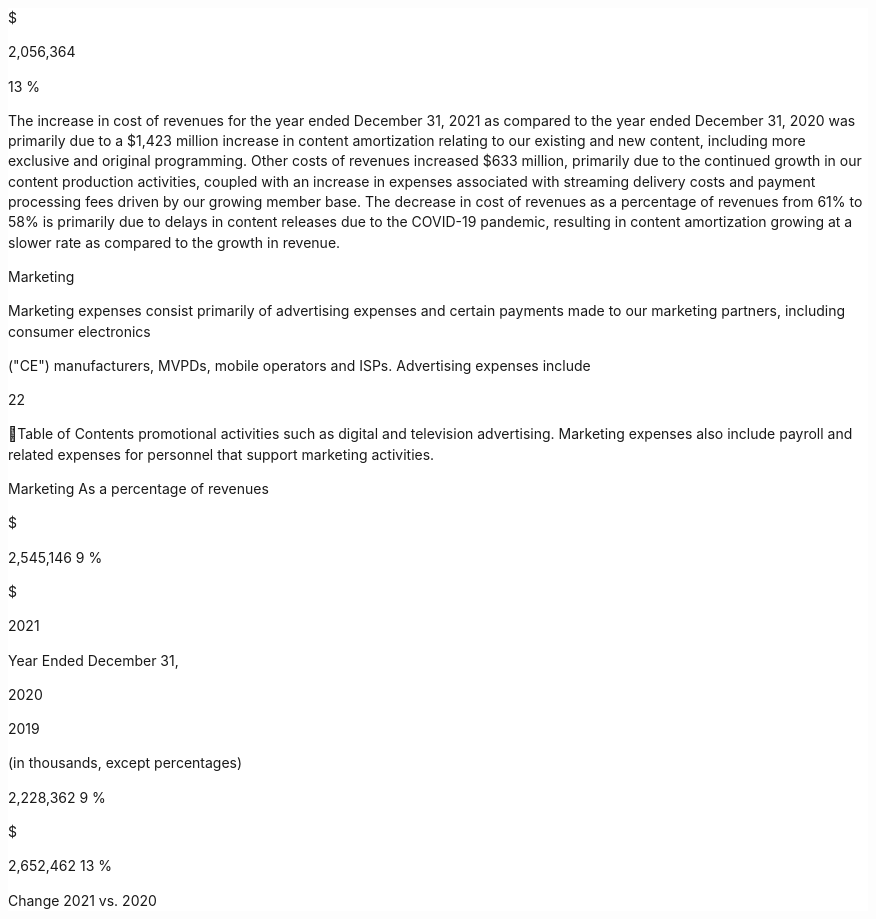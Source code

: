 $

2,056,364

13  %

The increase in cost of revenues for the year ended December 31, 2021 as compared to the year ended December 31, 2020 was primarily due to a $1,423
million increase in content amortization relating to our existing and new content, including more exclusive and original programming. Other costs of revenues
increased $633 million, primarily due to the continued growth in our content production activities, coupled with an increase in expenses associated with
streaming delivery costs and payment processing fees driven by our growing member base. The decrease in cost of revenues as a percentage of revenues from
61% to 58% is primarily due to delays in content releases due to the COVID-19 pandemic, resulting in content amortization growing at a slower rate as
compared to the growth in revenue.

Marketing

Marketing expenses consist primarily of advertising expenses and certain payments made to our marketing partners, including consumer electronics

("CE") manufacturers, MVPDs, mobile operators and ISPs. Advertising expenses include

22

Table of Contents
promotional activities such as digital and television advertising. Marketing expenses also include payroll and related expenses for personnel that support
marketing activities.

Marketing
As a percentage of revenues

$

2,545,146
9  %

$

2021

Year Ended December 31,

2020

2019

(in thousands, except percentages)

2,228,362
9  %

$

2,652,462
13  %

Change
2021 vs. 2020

* * *

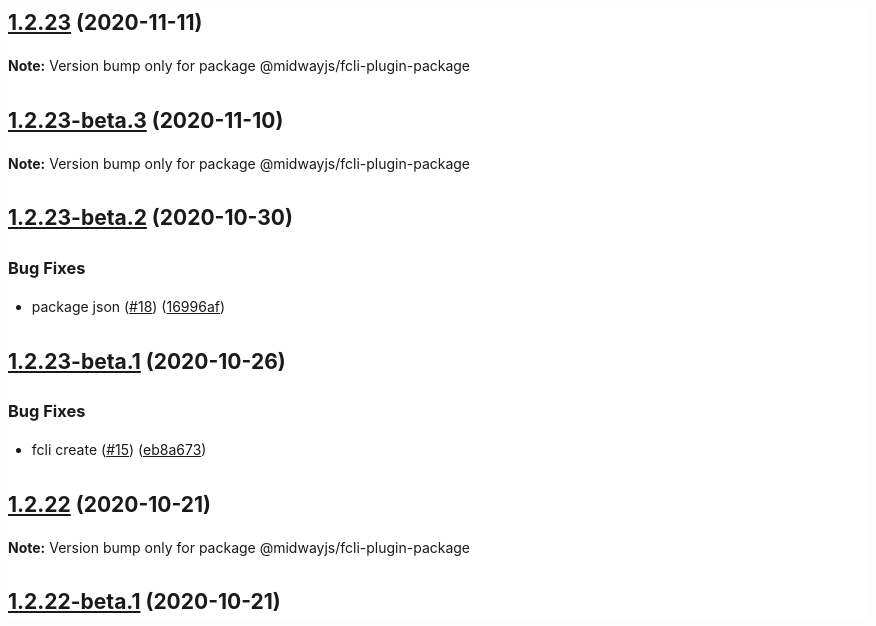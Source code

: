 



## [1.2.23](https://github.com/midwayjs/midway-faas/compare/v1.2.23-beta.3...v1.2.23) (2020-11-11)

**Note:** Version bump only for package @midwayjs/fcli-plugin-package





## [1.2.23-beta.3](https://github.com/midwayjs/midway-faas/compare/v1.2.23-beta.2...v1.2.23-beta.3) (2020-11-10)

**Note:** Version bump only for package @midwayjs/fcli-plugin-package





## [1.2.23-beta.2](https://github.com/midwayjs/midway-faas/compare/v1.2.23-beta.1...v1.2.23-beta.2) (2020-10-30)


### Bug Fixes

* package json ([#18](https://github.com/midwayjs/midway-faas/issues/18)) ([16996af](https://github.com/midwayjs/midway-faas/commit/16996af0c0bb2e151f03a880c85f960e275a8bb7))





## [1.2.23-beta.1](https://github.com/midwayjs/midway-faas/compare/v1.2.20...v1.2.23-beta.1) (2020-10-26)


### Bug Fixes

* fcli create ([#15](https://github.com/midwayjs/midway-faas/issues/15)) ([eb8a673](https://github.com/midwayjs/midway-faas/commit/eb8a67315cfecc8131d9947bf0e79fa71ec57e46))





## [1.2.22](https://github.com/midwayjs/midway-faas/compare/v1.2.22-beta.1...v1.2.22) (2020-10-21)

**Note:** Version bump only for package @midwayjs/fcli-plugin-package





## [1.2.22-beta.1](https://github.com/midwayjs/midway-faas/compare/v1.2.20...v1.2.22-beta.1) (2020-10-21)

--

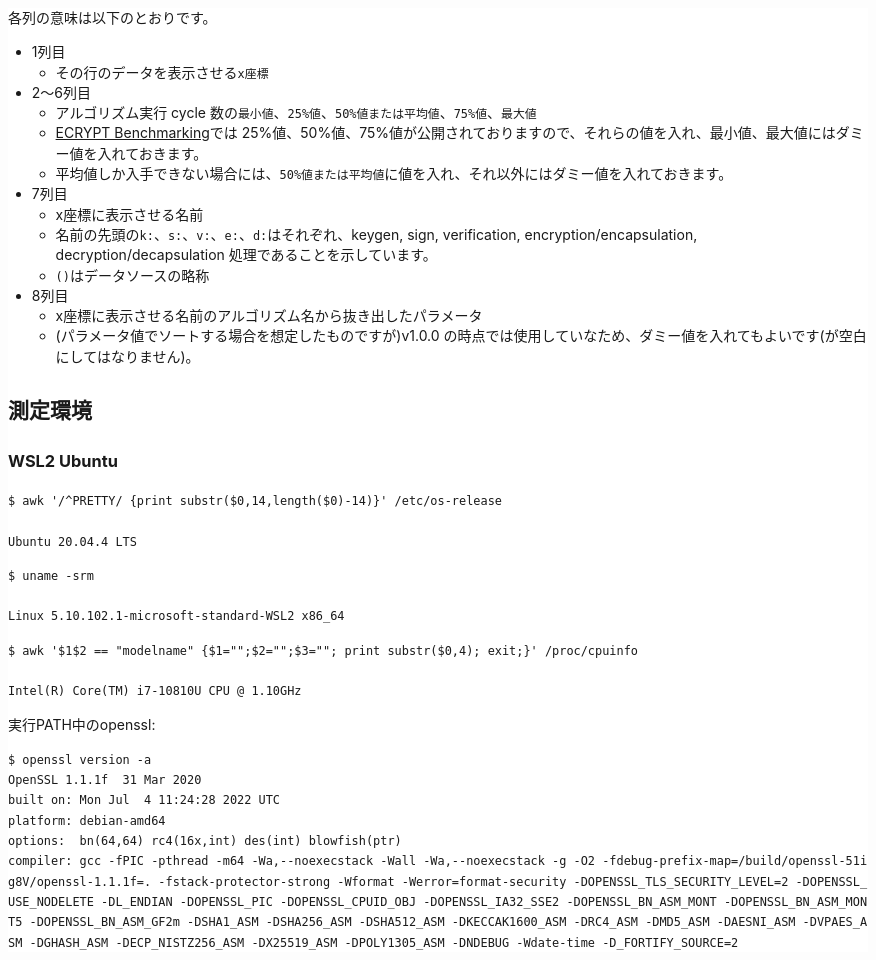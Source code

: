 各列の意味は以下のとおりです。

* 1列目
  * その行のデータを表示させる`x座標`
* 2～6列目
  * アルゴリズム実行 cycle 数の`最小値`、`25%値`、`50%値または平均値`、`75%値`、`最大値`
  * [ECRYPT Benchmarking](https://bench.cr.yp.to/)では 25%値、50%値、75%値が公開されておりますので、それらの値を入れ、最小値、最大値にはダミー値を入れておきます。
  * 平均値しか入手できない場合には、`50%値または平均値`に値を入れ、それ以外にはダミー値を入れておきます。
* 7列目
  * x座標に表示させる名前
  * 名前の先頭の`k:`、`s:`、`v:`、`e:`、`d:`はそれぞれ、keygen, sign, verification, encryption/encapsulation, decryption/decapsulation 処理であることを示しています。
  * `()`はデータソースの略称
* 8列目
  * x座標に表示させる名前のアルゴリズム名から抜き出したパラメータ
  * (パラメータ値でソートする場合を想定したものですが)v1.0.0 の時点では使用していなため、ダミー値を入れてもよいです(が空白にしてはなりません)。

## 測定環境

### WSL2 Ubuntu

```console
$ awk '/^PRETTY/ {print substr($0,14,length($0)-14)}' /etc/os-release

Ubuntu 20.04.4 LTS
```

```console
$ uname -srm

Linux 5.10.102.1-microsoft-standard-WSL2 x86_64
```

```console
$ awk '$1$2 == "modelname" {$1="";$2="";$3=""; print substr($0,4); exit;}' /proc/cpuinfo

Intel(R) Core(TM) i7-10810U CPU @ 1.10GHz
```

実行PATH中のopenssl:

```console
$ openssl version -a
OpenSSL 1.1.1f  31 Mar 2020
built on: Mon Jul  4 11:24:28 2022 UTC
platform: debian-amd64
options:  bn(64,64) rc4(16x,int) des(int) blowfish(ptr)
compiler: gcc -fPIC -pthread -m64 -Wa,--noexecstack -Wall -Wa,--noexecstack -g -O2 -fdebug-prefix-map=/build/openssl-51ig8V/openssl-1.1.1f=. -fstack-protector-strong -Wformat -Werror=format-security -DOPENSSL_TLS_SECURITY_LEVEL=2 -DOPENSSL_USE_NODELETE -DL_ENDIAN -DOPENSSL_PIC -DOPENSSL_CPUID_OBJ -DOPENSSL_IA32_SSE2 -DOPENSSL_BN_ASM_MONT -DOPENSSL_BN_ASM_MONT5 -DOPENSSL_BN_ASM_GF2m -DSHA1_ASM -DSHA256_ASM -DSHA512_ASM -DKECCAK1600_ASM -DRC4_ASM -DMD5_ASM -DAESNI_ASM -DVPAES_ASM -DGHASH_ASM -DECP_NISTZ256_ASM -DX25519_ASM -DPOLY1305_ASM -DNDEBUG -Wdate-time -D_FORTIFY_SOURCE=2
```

§ **Exercise aim**: Count each line above with "activities"; write only the number.

§ **Solution to this task**: 3